Era un soldato della Central Intelligence Agency, addestrato per preparare i soldati agli interrogatori sotto tortura. Una volta arrivato in Iraq, però, si è trovato in una dimensione di ferocia gratuita e mostruose atrocità perpetrate contro i detenuti della prigione di Abu Grahib. Uno sfogo di tutti gli insegnamenti acquisiti, per cui lui ha dimostrato di essere particolarmente portato. Ma quando la verità è affiorata, sotto la firma di uno scandalo conosciuto sui libri di Storia, i soldati minori, come Tell, sono stati puniti con la detenzione, mentre i grossi burattinai del mestiere, come il maggiore John Gordo (Willem Defoe), sono passati indenni. Nel mondo di Schrader, però, la giustizia si fa paladina, e questa volta con un colpo di scena ancora più sensazionale.

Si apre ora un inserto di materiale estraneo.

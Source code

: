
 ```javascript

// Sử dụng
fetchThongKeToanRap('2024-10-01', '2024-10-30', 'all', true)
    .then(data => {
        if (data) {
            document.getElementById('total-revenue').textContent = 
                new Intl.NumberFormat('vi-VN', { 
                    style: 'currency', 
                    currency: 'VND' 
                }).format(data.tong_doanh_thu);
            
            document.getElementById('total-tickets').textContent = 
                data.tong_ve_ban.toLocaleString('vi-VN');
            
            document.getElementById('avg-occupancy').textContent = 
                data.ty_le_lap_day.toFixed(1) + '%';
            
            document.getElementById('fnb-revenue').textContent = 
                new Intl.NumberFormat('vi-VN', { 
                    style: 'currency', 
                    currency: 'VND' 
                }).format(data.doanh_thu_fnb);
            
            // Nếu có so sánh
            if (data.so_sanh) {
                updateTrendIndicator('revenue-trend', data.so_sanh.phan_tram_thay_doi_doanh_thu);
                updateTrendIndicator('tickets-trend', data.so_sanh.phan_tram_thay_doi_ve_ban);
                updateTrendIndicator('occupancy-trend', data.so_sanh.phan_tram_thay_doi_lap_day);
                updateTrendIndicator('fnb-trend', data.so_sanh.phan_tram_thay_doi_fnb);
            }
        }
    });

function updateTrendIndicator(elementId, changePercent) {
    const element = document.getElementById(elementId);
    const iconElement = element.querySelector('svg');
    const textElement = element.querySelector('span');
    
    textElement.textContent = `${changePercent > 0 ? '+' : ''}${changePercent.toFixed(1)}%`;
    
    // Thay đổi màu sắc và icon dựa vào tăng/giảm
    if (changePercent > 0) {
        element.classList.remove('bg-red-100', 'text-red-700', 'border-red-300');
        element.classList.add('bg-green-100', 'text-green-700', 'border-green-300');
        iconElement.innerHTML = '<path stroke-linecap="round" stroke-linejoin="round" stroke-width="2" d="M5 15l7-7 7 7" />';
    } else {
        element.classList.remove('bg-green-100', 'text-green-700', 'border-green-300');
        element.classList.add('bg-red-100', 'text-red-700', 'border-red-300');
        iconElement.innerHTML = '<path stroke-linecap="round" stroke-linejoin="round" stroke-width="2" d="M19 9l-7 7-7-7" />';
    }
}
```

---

Il Collezionista di Carte vs First Reformed: tra vendetta e redenzione
A tesserne le fila è Kirk (Tye Sheridan), un liceale orfano di padre e pieno di debiti, che propone a Tell un’offerta inusuale e pericolosa. Un assaggio di una vendetta covata da tempo dopo il suicidio del genitore, ex soldato al servizio di John Gordo e complice, con Tell, di impronunciabili sevizie di guerra. Tra i due personaggi si instaura un legame affettivo, parentale, coltivato in una sofferenza condivisa e imbrigliato nei reciproci demoni del passato. Tell cerca di redimere Kirk, aiutandolo ad allontanarsi dal suo piano folle con la promessa di un futuro. E il suo personaggio, coinvolto in un intimo dialogo con l’altro e divorato dai suoi incubi, non può che ricordare Hawke in First Reformed.
L’abito nero del reverendo Toller si traduce nella giacca in pelle e gli occhiali scuri di Tell. Entrambi vivono nell’anonimato, conducono una quotidianità abituale improntata alla sopravvivenza. La sera, affidano i loro ricordi a un diario, accompagnati dall’immancabile voice over caro al regista. Accanto a loro, una bottiglia di liquore, unica compagna di un flusso di ricordi che si imprime sull’inchiostro, ma non cancella le cicatrici. È il loro rituale di redenzione, per una purificazione spirituale che non arriva, ma si quieta nell’amore di una donna. La Mary di Toller è La Linda di Tell, affascinante musa tra le luci del casinò, che contrastano con le sfumature chiaroscurali degli ambienti.
Non manca il magnetismo alla Taxi Driver
Il Collezionista di Carte accoglie quindi l’eredità del precedente capolavoro di Schrader, ma la posta in gioco è più alta. Come dichiara lo stesso regista su Tell: “Mi sono chiesto cosa avesse potuto fare nella vita di così disdicevole da non riuscire a superare i suoi crimini passati“. In questo caso, dunque, lo sfondo thriller che accompagna gran parte delle produzioni di Schrader non si chiude in sé stesso, ma attraversa un’intera nazione e la cultura militare che la domina, con un effetto pervasivo ed eterno. L’impronta registica è più marcata, con un approccio sinestetico di Schrader, che gioca in particolare sul contrasto tra rumore e silenzio, affiliato al binomio cromatico caldo e freddo.
Ma il tocco incentivante è dato da un’atmosfera che profuma di Scorsese. Ecco dunque che il mondo dei casinò in solitarie città, relitti di notti imbevute d’azzardo, richiama le notti di Taxi Driver, prima sceneggiatura firmata da Schrader nel 1976. Robert De Niro, reduce dal trauma del Vietnam, è simbolo di una maschera di violenza incollata sulla carne, la stessa che accompagna il solitario Tell, un personaggio per cui lo spettatore non dovrebbe simpatizzare, ma che lo affascina in un ipnotico viaggio esistenziale macchiato di sangue.